(Beginning of RECORDS FOR THE EXERCISE)

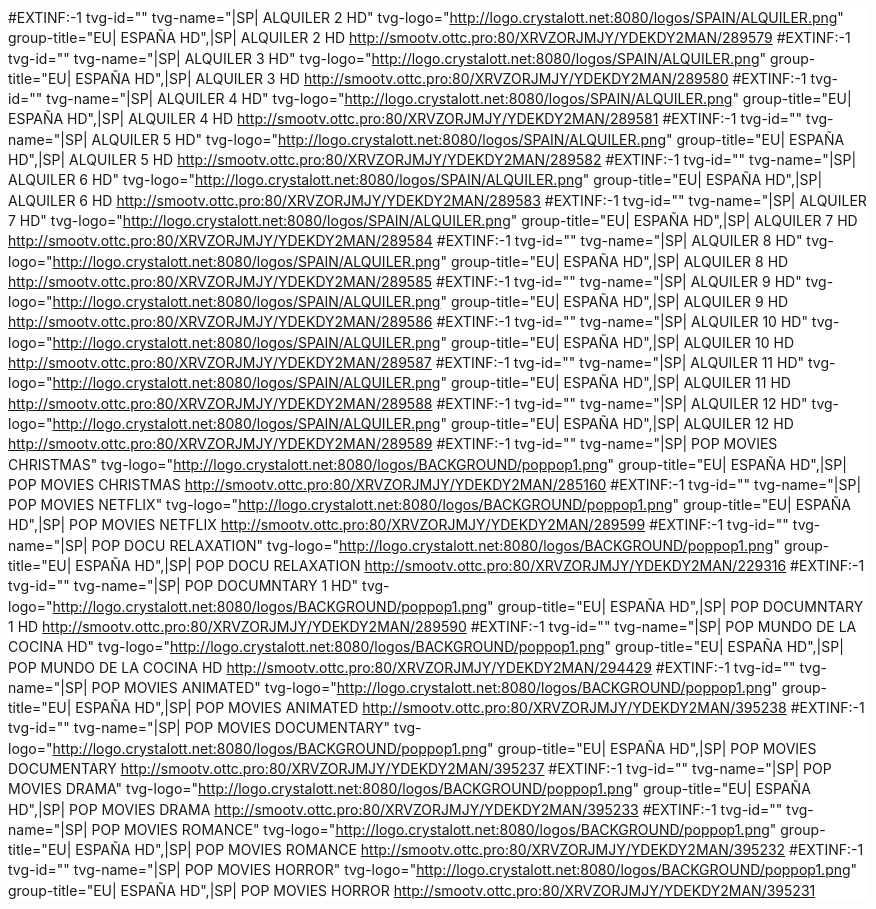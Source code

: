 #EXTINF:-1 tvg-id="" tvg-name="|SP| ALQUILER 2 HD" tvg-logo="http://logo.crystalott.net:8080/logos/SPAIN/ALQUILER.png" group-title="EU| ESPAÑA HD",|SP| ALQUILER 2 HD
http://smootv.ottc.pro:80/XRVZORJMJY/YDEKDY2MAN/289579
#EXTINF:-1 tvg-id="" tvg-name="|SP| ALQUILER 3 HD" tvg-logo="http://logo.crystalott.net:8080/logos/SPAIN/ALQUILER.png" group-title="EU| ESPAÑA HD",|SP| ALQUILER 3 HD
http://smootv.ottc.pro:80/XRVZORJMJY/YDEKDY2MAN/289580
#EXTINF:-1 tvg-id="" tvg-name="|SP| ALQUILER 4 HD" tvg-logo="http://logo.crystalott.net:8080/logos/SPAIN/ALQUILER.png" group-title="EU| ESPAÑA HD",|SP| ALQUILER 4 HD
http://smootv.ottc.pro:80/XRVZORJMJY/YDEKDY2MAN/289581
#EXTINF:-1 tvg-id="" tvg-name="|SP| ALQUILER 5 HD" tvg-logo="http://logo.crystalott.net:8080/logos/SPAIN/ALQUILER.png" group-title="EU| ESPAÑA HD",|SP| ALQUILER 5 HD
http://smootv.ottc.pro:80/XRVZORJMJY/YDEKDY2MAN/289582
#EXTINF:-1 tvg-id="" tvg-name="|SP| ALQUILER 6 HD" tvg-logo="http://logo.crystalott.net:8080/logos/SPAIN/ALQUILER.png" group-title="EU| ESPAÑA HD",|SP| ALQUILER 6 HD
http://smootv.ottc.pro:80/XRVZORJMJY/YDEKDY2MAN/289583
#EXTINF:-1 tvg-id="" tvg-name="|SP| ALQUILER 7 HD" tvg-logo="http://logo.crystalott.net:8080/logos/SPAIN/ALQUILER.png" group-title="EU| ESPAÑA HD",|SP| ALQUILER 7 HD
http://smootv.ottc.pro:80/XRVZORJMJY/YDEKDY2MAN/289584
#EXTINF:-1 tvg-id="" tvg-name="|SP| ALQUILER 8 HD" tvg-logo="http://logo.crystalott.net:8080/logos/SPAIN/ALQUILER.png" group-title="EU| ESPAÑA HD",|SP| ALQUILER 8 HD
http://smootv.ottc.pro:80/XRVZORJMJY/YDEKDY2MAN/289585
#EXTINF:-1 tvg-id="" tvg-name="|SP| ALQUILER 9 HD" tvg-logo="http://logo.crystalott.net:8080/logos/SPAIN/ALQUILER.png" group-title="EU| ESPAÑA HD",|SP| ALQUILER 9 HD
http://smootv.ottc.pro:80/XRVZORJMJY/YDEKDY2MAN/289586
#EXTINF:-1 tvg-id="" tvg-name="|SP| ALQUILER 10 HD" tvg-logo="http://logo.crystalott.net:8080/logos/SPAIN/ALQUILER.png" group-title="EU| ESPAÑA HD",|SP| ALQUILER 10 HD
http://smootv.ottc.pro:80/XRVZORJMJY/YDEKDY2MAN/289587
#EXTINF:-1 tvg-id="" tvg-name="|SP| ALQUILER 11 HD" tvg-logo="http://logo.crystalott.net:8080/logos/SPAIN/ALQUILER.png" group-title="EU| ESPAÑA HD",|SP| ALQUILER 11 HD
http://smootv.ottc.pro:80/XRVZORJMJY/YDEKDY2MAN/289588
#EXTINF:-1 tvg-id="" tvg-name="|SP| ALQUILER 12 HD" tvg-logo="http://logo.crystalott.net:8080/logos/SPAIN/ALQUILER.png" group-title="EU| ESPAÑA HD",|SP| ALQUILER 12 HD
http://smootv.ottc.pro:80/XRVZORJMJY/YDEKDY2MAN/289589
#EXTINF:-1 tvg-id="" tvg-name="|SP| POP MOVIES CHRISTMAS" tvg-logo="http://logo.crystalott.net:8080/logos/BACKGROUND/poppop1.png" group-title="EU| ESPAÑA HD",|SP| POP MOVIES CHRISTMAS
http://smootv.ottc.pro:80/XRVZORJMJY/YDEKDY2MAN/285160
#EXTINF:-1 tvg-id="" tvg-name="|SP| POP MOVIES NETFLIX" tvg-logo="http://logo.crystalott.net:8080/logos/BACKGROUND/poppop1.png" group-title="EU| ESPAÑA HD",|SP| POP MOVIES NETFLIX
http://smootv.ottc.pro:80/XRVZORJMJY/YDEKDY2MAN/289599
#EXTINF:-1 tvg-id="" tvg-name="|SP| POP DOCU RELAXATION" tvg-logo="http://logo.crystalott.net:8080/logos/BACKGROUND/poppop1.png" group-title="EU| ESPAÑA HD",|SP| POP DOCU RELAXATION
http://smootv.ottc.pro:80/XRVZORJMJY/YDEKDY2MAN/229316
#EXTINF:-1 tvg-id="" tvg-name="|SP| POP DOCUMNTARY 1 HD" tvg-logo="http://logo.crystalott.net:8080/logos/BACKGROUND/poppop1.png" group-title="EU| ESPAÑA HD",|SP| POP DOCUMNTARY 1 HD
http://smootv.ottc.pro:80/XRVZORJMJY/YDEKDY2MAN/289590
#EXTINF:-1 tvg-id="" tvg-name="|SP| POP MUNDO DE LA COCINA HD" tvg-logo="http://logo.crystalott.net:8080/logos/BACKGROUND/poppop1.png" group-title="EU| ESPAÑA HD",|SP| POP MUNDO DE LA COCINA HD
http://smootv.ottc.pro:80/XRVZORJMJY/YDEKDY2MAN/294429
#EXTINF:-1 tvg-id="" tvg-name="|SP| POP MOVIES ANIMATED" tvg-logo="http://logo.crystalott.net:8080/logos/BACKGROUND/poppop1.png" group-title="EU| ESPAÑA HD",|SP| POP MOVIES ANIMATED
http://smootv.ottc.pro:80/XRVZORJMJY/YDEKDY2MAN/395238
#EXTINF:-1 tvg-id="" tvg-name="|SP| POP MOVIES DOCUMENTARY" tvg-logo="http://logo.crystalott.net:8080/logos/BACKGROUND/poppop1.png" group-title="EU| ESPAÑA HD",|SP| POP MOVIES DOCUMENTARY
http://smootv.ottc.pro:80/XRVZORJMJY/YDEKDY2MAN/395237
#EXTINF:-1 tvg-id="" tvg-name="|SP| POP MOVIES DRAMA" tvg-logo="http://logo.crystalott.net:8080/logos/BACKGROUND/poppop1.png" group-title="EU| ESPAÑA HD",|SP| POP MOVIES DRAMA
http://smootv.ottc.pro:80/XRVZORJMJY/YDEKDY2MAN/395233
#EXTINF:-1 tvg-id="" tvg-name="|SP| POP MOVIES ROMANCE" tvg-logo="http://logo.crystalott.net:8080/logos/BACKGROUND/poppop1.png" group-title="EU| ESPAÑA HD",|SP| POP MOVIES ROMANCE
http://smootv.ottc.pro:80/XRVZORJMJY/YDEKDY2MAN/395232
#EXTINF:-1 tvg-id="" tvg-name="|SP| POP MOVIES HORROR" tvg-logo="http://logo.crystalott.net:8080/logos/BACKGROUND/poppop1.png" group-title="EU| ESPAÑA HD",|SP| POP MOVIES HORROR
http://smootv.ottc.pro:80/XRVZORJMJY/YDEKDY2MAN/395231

(End of RECORDS FOR THE EXERCISE)
(Beginning of RECORDS FOR THE EXERCISE)

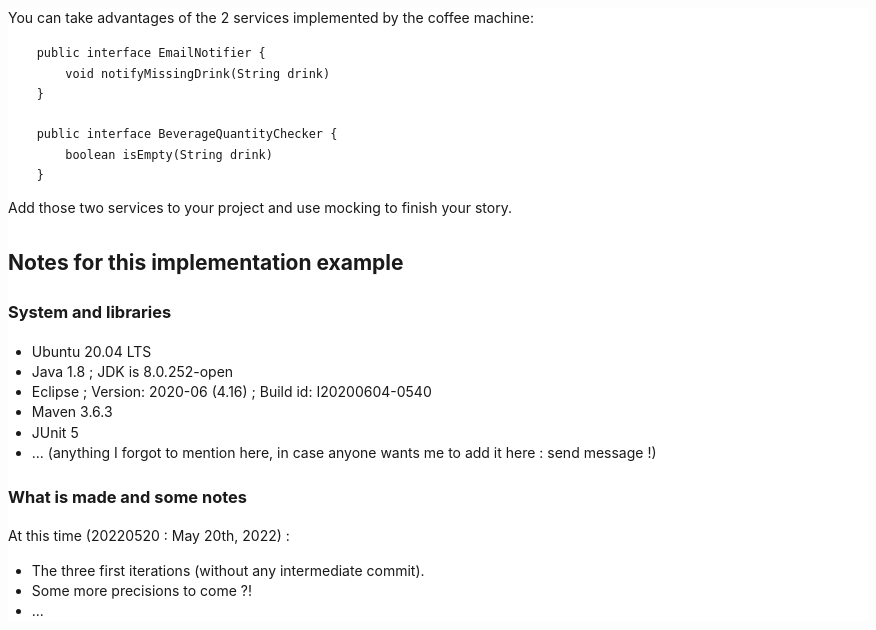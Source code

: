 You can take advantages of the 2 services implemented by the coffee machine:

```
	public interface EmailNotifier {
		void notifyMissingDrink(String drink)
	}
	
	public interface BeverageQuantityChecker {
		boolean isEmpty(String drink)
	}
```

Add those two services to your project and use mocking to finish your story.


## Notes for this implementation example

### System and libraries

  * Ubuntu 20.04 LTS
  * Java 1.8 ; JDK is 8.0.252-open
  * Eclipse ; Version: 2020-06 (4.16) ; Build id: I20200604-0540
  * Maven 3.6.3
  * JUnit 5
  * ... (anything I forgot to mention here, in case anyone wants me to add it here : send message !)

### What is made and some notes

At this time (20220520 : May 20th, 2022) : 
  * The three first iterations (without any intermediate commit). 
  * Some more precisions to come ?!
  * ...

(End of RECORDS FOR THE EXERCISE)
(Beginning of RECORDS FOR THE EXERCISE)

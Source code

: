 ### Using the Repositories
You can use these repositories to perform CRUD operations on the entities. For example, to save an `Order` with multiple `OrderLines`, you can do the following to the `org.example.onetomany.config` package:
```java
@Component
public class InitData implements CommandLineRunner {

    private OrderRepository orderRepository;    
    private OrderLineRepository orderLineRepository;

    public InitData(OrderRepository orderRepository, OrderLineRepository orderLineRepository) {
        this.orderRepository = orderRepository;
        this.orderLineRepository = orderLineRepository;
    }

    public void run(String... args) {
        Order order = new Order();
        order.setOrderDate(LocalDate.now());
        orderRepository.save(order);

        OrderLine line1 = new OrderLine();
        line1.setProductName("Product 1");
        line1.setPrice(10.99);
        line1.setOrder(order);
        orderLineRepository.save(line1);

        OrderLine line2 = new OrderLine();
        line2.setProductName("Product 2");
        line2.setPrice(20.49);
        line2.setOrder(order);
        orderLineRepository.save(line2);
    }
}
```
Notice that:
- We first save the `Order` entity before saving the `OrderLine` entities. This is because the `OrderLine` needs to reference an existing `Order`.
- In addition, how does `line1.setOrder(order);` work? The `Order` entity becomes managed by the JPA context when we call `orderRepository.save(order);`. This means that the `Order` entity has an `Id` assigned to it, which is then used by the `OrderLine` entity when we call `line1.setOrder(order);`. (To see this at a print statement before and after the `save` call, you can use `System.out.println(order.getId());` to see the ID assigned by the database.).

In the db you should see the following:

(End of RECORDS FOR THE EXERCISE)

§ EXERCISE OBJECTIVE: Please report every line of the records above that contains the word "System".

§ ANSWER BOX:
### System and libraries
- In addition, how does `line1.setOrder(order);` work? The `Order` entity becomes managed by the JPA context when we call `orderRepository.save(order);`. This means that the `Order` entity has an `Id` assigned to it, which is then used by the `OrderLine` entity when we call `line1.setOrder(order);`. (To see this at a print statement before and after the `save` call, you can use `System.out.println(order.getId());` to see the ID assigned by the database.).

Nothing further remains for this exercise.